▶ EXERCISE
Copy exactly the lines that run from the top of the listing to the line containing "###This site ([source][2])", both ends included, and omit the pictures.

SOURCE MATERIAL START

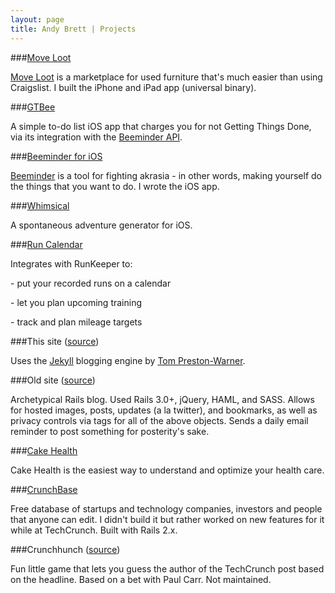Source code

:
 ```yaml
---
layout: page
title: Andy Brett | Projects
---
```


###[Move Loot][11]

[Move Loot](https://www.moveloot.com) is a marketplace for used furniture that's much easier than using Craigslist. I built the iPhone and iPad app (universal binary). 

###[GTBee][10]

A simple to-do list iOS app that charges you for not Getting Things Done, via its integration with the [Beeminder API](https://www.beeminder.com/api).

###[Beeminder for iOS][9]

[Beeminder](https://www.beeminder.com) is a tool for fighting akrasia - in other words, making yourself do the things that you want to do. I wrote the iOS app.

###[Whimsical][0]

A spontaneous adventure generator for iOS.

###[Run Calendar][8]

Integrates with RunKeeper to:

\- put your recorded runs on a calendar

\- let you plan upcoming training

\- track and plan mileage targets


###This site ([source][2])

Uses the [Jekyll][3] blogging engine by [Tom Preston-Warner][4]. 

###Old site ([source][5])

Archetypical Rails blog. Used Rails 3.0+, jQuery, HAML, and SASS. Allows for hosted images, posts, updates (a la twitter), and bookmarks, as well as privacy controls via tags for all of the above objects. Sends a daily email reminder to post something for posterity's sake.

###[Cake Health][1]

Cake Health is the easiest way to understand and optimize your health care.

###[CrunchBase][7]

Free database of startups and technology companies, investors and people that anyone can edit. I didn't build it but rather worked on new features for it while at TechCrunch. Built with Rails 2.x.

###Crunchhunch ([source][6])

Fun little game that lets you guess the author of the TechCrunch post based on the headline. Based on a bet with Paul Carr. Not maintained.

[0]: http://appstore.com/whimsical
[1]: http://cakehealth.com
[2]: https://github.com/andrewpbrett/andrewpbrett.github.com
[3]: https://github.com/mojombo/jekyll
[4]: https://github.com/mojombo
[5]: https://github.com/andrewpbrett/andy3.0
[6]: https://github.com/andrewpbrett/Crunchhunch
[7]: https://www.crunchbase.com
[8]: http://goruncalendar.com
[9]: https://itunes.apple.com/us/app/beeminder/id551869729
[10]: https://itunes.apple.com/us/app/gtbee/id779525180
[11]: https://itunes.apple.com/us/app/move-loot/id883723244?ls=1&mt=8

SOURCE MATERIAL END

▶ RESPONSE TO THE TASK
Source code

:
 ```yaml
---
layout: page
title: Andy Brett | Projects
---
```


###[Move Loot][11]

[Move Loot](https://www.moveloot.com) is a marketplace for used furniture that's much easier than using Craigslist. I built the iPhone and iPad app (universal binary). 

###[GTBee][10]

A simple to-do list iOS app that charges you for not Getting Things Done, via its integration with the [Beeminder API](https://www.beeminder.com/api).

###[Beeminder for iOS][9]

[Beeminder](https://www.beeminder.com) is a tool for fighting akrasia - in other words, making yourself do the things that you want to do. I wrote the iOS app.

###[Whimsical][0]

A spontaneous adventure generator for iOS.

###[Run Calendar][8]

Integrates with RunKeeper to:

\- put your recorded runs on a calendar

\- let you plan upcoming training

\- track and plan mileage targets


###This site ([source][2])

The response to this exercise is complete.